§ **Records drawn from a dataset**
■ ■ ■

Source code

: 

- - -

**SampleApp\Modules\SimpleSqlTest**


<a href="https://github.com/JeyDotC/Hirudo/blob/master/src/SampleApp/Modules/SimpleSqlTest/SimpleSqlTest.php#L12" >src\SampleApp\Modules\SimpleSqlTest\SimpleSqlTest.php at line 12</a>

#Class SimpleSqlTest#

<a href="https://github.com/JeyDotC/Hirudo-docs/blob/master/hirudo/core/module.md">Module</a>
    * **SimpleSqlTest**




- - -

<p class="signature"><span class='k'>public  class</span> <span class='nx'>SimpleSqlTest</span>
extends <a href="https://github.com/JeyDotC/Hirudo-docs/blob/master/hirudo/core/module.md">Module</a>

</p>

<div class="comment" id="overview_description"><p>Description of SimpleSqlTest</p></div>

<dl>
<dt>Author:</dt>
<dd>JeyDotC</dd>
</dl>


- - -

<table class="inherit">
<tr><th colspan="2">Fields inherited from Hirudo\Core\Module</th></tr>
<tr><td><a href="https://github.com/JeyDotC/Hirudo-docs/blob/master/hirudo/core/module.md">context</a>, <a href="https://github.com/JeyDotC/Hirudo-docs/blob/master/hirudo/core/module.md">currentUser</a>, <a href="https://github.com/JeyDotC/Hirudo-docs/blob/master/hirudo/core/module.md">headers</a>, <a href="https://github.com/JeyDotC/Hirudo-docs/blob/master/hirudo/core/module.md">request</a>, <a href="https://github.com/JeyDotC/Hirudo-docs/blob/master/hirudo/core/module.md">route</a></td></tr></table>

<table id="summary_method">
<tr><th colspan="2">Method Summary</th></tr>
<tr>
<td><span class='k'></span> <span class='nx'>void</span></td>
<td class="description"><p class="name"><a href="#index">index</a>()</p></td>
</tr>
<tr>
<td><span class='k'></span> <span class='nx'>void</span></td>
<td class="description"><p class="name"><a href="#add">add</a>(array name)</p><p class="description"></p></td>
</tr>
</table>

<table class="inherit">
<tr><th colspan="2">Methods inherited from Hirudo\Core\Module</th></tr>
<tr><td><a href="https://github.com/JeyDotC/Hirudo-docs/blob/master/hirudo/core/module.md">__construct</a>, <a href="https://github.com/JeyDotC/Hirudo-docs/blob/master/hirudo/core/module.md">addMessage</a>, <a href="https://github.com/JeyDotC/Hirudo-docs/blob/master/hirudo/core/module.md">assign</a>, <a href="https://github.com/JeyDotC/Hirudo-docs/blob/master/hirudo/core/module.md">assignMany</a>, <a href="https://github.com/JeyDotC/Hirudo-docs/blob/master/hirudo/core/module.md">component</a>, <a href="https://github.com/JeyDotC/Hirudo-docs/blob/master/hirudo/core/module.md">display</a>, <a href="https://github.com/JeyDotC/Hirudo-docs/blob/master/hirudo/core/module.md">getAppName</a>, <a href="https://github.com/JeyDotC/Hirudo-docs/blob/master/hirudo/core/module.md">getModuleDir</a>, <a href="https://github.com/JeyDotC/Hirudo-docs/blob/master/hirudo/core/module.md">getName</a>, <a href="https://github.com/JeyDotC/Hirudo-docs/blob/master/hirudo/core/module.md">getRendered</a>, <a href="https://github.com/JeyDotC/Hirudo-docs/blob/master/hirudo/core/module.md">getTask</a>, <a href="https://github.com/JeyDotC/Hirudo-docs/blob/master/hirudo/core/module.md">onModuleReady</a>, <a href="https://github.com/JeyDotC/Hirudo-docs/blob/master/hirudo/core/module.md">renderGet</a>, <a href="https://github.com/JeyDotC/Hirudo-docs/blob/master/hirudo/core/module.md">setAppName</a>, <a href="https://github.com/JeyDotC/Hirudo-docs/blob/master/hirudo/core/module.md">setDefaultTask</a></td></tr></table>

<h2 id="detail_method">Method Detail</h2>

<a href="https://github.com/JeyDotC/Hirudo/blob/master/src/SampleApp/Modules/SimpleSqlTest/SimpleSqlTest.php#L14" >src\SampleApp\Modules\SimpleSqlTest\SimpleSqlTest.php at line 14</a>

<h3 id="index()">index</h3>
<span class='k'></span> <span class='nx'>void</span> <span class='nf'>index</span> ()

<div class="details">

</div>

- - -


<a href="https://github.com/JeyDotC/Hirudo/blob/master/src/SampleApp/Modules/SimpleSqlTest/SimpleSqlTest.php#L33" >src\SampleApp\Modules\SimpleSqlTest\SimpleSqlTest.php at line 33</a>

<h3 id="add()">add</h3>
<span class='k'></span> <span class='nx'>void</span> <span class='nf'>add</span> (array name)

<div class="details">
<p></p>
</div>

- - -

■ ■ ■

§ **WHAT IS BEING ASKED**
Every line of the records above where the string "colspan" is found should be copied.

§ **SOLUTION FOR THIS TASK**
<tr><th colspan="2">Fields inherited from Hirudo\Core\Module</th></tr>
<tr><th colspan="2">Method Summary</th></tr>
<tr><th colspan="2">Methods inherited from Hirudo\Core\Module</th></tr>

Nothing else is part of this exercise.